Provided material:
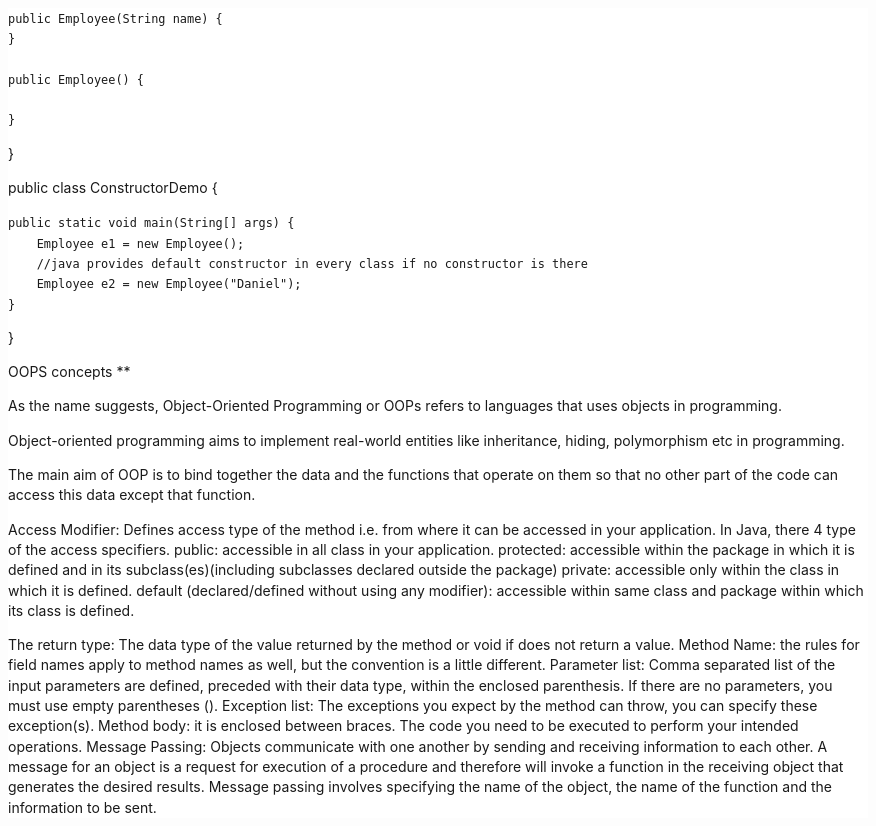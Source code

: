     public Employee(String name) {
    }

    public Employee() {

    }
}

public class ConstructorDemo {

    public static void main(String[] args) {
        Employee e1 = new Employee();
        //java provides default constructor in every class if no constructor is there
        Employee e2 = new Employee("Daniel");
    }
}


OOPS concepts		**


As the name suggests, Object-Oriented Programming or OOPs refers to languages that uses objects in programming. 

Object-oriented programming aims to implement real-world entities like inheritance, hiding, polymorphism etc in programming. 



The main aim of OOP is to bind together the data and the functions that operate on them so that no other part of the code can access this data except that function. 


Access Modifier: Defines access type of the method i.e. from where it can be accessed in your application. In Java, there 4 type of the access specifiers. 
public: accessible in all class in your application.
protected: accessible within the package in which it is defined and in its subclass(es)(including subclasses declared outside the package)
private: accessible only within the class in which it is defined.
default (declared/defined without using any modifier): accessible within same class and package within which its class is defined.



The return type: The data type of the value returned by the method or void if does not return a value.
Method Name: the rules for field names apply to method names as well, but the convention is a little different.
Parameter list: Comma separated list of the input parameters are defined, preceded with their data type, within the enclosed parenthesis. If there are no parameters, you must use empty parentheses ().
Exception list: The exceptions you expect by the method can throw, you can specify these exception(s).
Method body: it is enclosed between braces. The code you need to be executed to perform your intended operations.
Message Passing: Objects communicate with one another by sending and receiving information to each other. A message for an object is a request for execution of a procedure and therefore will invoke a function in the receiving object that generates the desired results. Message passing involves specifying the name of the object, the name of the function and the information to be sent.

What this task involves: Reprint exactly the lines above that start at the one with "The main aim" and end at the one with "Exception list: The", keeping both and adding none.

Expected output:
The main aim of OOP is to bind together the data and the functions that operate on them so that no other part of the code can access this data except that function. 


Access Modifier: Defines access type of the method i.e. from where it can be accessed in your application. In Java, there 4 type of the access specifiers. 
public: accessible in all class in your application.
protected: accessible within the package in which it is defined and in its subclass(es)(including subclasses declared outside the package)
private: accessible only within the class in which it is defined.
default (declared/defined without using any modifier): accessible within same class and package within which its class is defined.



The return type: The data type of the value returned by the method or void if does not return a value.
Method Name: the rules for field names apply to method names as well, but the convention is a little different.
Parameter list: Comma separated list of the input parameters are defined, preceded with their data type, within the enclosed parenthesis. If there are no parameters, you must use empty parentheses ().
Exception list: The exceptions you expect by the method can throw, you can specify these exception(s).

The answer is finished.